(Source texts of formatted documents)
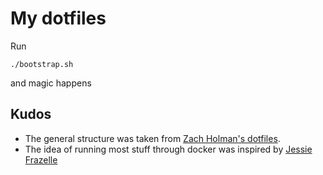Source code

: My dotfiles
===========

Run

```
./bootstrap.sh
```

and magic happens

## Kudos

* The general structure was taken from [Zach Holman's dotfiles](https://github.com/holman/dotfiles).
* The idea of running most stuff through docker was inspired by [Jessie Frazelle](https://github.com/jessfraz)
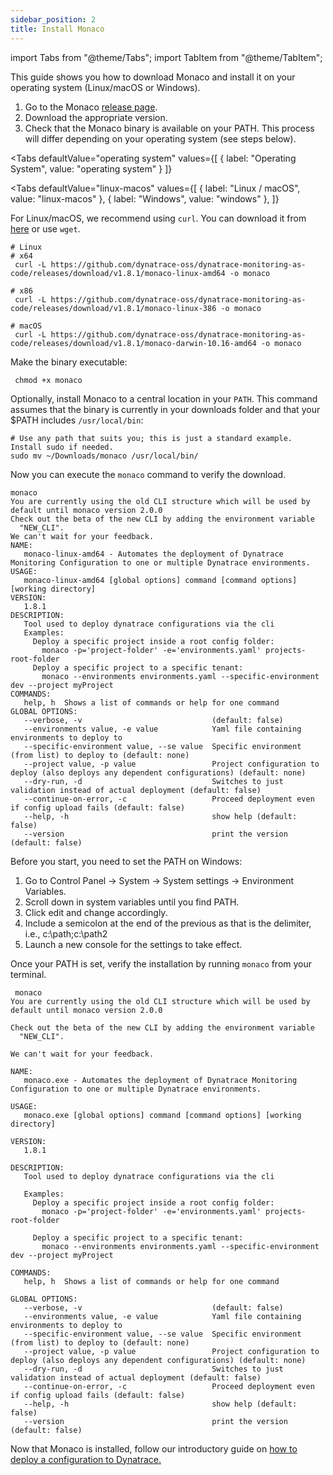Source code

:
 ```yaml
---
sidebar_position: 2
title: Install Monaco
---
```


import Tabs from "@theme/Tabs";
import TabItem from "@theme/TabItem";

This guide shows you how to download Monaco and install it on your operating system (Linux/macOS or Windows).

1.	Go to the Monaco [release page](https://github.com/dynatrace-oss/dynatrace-monitoring-as-code/releases).
2.	Download the appropriate version.
3.	Check that the Monaco binary is available on your PATH. This process will differ depending on your operating system (see steps below). 

<Tabs
  defaultValue="operating system"
  values={[
    { label: "Operating System", value: "operating system" }
  ]}
>
  <TabItem value="operating system">

<Tabs
  defaultValue="linux-macos"
  values={[
    { label: "Linux / macOS", value: "linux-macos" },
    { label: "Windows", value: "windows" },
  ]}
>
  <TabItem value="linux-macos">

For Linux/macOS, we recommend using `curl`. You can download it from [here](https://curl.se/) or use `wget`.

```shell
# Linux
# x64
 curl -L https://github.com/dynatrace-oss/dynatrace-monitoring-as-code/releases/download/v1.8.1/monaco-linux-amd64 -o monaco

# x86
 curl -L https://github.com/dynatrace-oss/dynatrace-monitoring-as-code/releases/download/v1.8.1/monaco-linux-386 -o monaco

# macOS
 curl -L https://github.com/dynatrace-oss/dynatrace-monitoring-as-code/releases/download/v1.8.1/monaco-darwin-10.16-amd64 -o monaco
```

Make the binary executable:

```shell
 chmod +x monaco
```

Optionally, install Monaco to a central location in your `PATH`.
This command assumes that the binary is currently in your downloads folder and that your $PATH includes `/usr/local/bin`:

```shell
# Use any path that suits you; this is just a standard example. Install sudo if needed.
sudo mv ~/Downloads/monaco /usr/local/bin/
```

Now you can execute the `monaco` command to verify the download. 

```shell
monaco
You are currently using the old CLI structure which will be used by
default until monaco version 2.0.0
Check out the beta of the new CLI by adding the environment variable
  "NEW_CLI".
We can't wait for your feedback.
NAME:
   monaco-linux-amd64 - Automates the deployment of Dynatrace Monitoring Configuration to one or multiple Dynatrace environments.
USAGE:
   monaco-linux-amd64 [global options] command [command options] [working directory]
VERSION:
   1.8.1
DESCRIPTION:
   Tool used to deploy dynatrace configurations via the cli
   Examples:
     Deploy a specific project inside a root config folder:
       monaco -p='project-folder' -e='environments.yaml' projects-root-folder
     Deploy a specific project to a specific tenant:
       monaco --environments environments.yaml --specific-environment dev --project myProject
COMMANDS:
   help, h  Shows a list of commands or help for one command
GLOBAL OPTIONS:
   --verbose, -v                             (default: false)
   --environments value, -e value            Yaml file containing environments to deploy to
   --specific-environment value, --se value  Specific environment (from list) to deploy to (default: none)
   --project value, -p value                 Project configuration to deploy (also deploys any dependent configurations) (default: none)
   --dry-run, -d                             Switches to just validation instead of actual deployment (default: false)
   --continue-on-error, -c                   Proceed deployment even if config upload fails (default: false)
   --help, -h                                show help (default: false)
   --version                                 print the version (default: false)
```

  </TabItem>
  <TabItem value="windows">

Before you start, you need to set the PATH on Windows: 

1.	Go to Control Panel -> System -> System settings -> Environment Variables.
2.	Scroll down in system variables until you find PATH.
3.	Click edit and change accordingly.
4.	Include a semicolon at the end of the previous as that is the delimiter, i.e., c:\path;c:\path2
5.	Launch a new console for the settings to take effect.

Once your PATH is set, verify the installation by running `monaco` from your terminal. 

```shell
 monaco
You are currently using the old CLI structure which will be used by
default until monaco version 2.0.0

Check out the beta of the new CLI by adding the environment variable
  "NEW_CLI".

We can't wait for your feedback.

NAME:
   monaco.exe - Automates the deployment of Dynatrace Monitoring Configuration to one or multiple Dynatrace environments.

USAGE:
   monaco.exe [global options] command [command options] [working directory]

VERSION:
   1.8.1

DESCRIPTION:
   Tool used to deploy dynatrace configurations via the cli

   Examples:
     Deploy a specific project inside a root config folder:
       monaco -p='project-folder' -e='environments.yaml' projects-root-folder

     Deploy a specific project to a specific tenant:
       monaco --environments environments.yaml --specific-environment dev --project myProject

COMMANDS:
   help, h  Shows a list of commands or help for one command

GLOBAL OPTIONS:
   --verbose, -v                             (default: false)
   --environments value, -e value            Yaml file containing environments to deploy to
   --specific-environment value, --se value  Specific environment (from list) to deploy to (default: none)
   --project value, -p value                 Project configuration to deploy (also deploys any dependent configurations) (default: none)
   --dry-run, -d                             Switches to just validation instead of actual deployment (default: false)
   --continue-on-error, -c                   Proceed deployment even if config upload fails (default: false)
   --help, -h                                show help (default: false)
   --version                                 print the version (default: false)
```

  </TabItem>
</Tabs>
  </TabItem>
</Tabs>

Now that Monaco is installed, follow our introductory guide on [how to deploy a configuration to Dynatrace.](../configuration/deploy_configuration)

PROBLEM DESCRIPTION -
Lines holding "dotfiles" in the data above: copy each of them.

RESULT FOR THIS TASK -
: My dotfiles
* The general structure was taken from [Zach Holman's dotfiles](https://github.com/holman/dotfiles).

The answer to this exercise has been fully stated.